2. We do not plan any kind of sorority tank, our new fish will be in their own tank, alone. I know females are more social than males...so would she be unhappy/lonely?

3. Do they require less space than males? What is the minimum?

4. (I might get dirty looks for this one...)....are they as "pretty"? I mean, in the cups, they all (male OR female) look awful and not that great, honestly....but usually after I get a male home for a few months they have perked up, come in to their colors and fins, and been really gorgeous to look at.....the females I have seen, in the cups, are all kind of a drab off white color with VERY short, VERY raggedy fins...so I guess I am asking if they "clean up" as well as the males, LOL? 

Thank you!!! Would also love any pics of any of your healthy females....just to see what a healthy girl looks like!


----------



## PewPewPew (Nov 26, 2010)

Yeah, they have lots of personality.
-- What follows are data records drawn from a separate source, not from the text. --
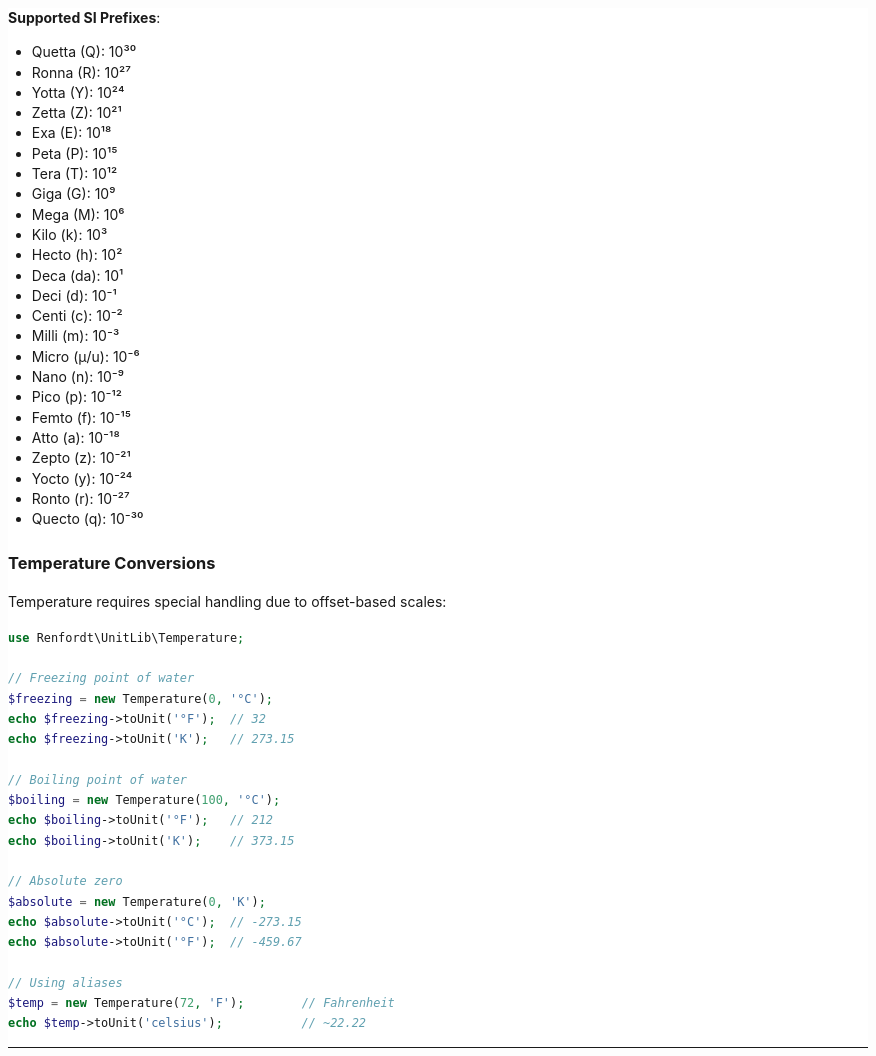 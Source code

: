 **Supported SI Prefixes**:
- Quetta (Q): 10³⁰
- Ronna (R): 10²⁷
- Yotta (Y): 10²⁴
- Zetta (Z): 10²¹
- Exa (E): 10¹⁸
- Peta (P): 10¹⁵
- Tera (T): 10¹²
- Giga (G): 10⁹
- Mega (M): 10⁶
- Kilo (k): 10³
- Hecto (h): 10²
- Deca (da): 10¹
- Deci (d): 10⁻¹
- Centi (c): 10⁻²
- Milli (m): 10⁻³
- Micro (μ/u): 10⁻⁶
- Nano (n): 10⁻⁹
- Pico (p): 10⁻¹²
- Femto (f): 10⁻¹⁵
- Atto (a): 10⁻¹⁸
- Zepto (z): 10⁻²¹
- Yocto (y): 10⁻²⁴
- Ronto (r): 10⁻²⁷
- Quecto (q): 10⁻³⁰

### Temperature Conversions

Temperature requires special handling due to offset-based scales:

```php
use Renfordt\UnitLib\Temperature;

// Freezing point of water
$freezing = new Temperature(0, '°C');
echo $freezing->toUnit('°F');  // 32
echo $freezing->toUnit('K');   // 273.15

// Boiling point of water
$boiling = new Temperature(100, '°C');
echo $boiling->toUnit('°F');   // 212
echo $boiling->toUnit('K');    // 373.15

// Absolute zero
$absolute = new Temperature(0, 'K');
echo $absolute->toUnit('°C');  // -273.15
echo $absolute->toUnit('°F');  // -459.67

// Using aliases
$temp = new Temperature(72, 'F');        // Fahrenheit
echo $temp->toUnit('celsius');           // ~22.22
```

--- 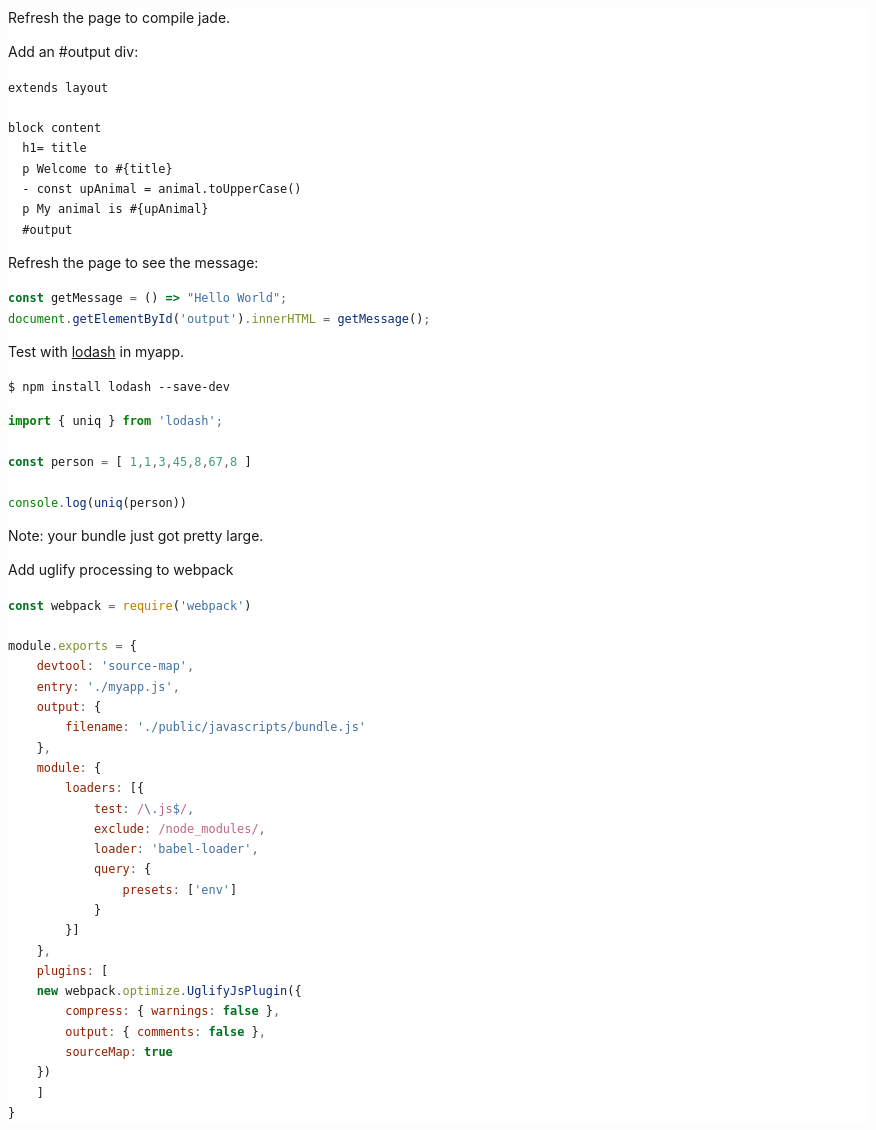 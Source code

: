 Refresh the page to compile jade.

Add an #output div:

```
extends layout

block content
  h1= title
  p Welcome to #{title}
  - const upAnimal = animal.toUpperCase()
  p My animal is #{upAnimal}
  #output
```

Refresh the page to see the message:

```js
const getMessage = () => "Hello World";
document.getElementById('output').innerHTML = getMessage();
```

Test with [lodash](https://lodash.com) in myapp.

`$ npm install lodash --save-dev`

```js
import { uniq } from 'lodash';

const person = [ 1,1,3,45,8,67,8 ]

console.log(uniq(person))
```

Note: your bundle just got pretty large.

Add uglify processing to webpack

```js
const webpack = require('webpack')

module.exports = {
	devtool: 'source-map',
	entry: './myapp.js',
	output: {
		filename: './public/javascripts/bundle.js'
	},
	module: {
		loaders: [{
			test: /\.js$/,
			exclude: /node_modules/,
			loader: 'babel-loader',
			query: {
				presets: ['env']
			}
		}]
	},
	plugins: [
	new webpack.optimize.UglifyJsPlugin({
		compress: { warnings: false },
		output: { comments: false },
		sourceMap: true
	})
	]
}
```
It depends on the fish, of course, but theyre no less in that dept.

Nope, the fish will be fine. They dont need friends, but they CAN live with others.

They actually should have MORE space. They have small, fast little fins and are really quick swimmers. Males are heavy finned and slow, but they buzz around a lot more. Try to get her at least 2 gallons.

Frankly, no. Females arent as pretty/stunning. But, theyre adorable. Like. Omg, stop being that cute dont look at me with that cute face asdfhjkasdlhfkasd ahhh stop! ;P They've got teeny fins, little faces and little bitty ventrals. Omg, adorable. Those females sound sick  They have shorter fins, yes, but they can be pretty colors, just like males.


----------



## bahamut285 (Dec 10, 2010)

This is a before and after picture of my female, Lin. They do brighten up quite nicely! She's very cute and a lot of fun, IMO. She'a bit more jiggly and active than my male, because as P3 said, they don't have to drag those long tails aroud 

EDIT: Actually, now that I Look at these pictures, she looks better even now than in the "after" pictures. Her tail is much rounder, her colours are darker and she's pink/purple instead of blueish

Sorry for the size:


----------



## Sakura8 (May 12, 2011)

It's true, females aren't as pretty as males . . . just like peacocks. But when they are in full health, they have a perky cuteness about them with their little tails and fins. Females are every bit as chock-full of personality. Some of them can be more aggressive than the males and some are demure little ladies. And Pew is right, because they don't have the finnage, they are much more lively in their swimming, darting around. I'm actually moving my girl to the 10g and my male to the 3g because she's so much more lively. 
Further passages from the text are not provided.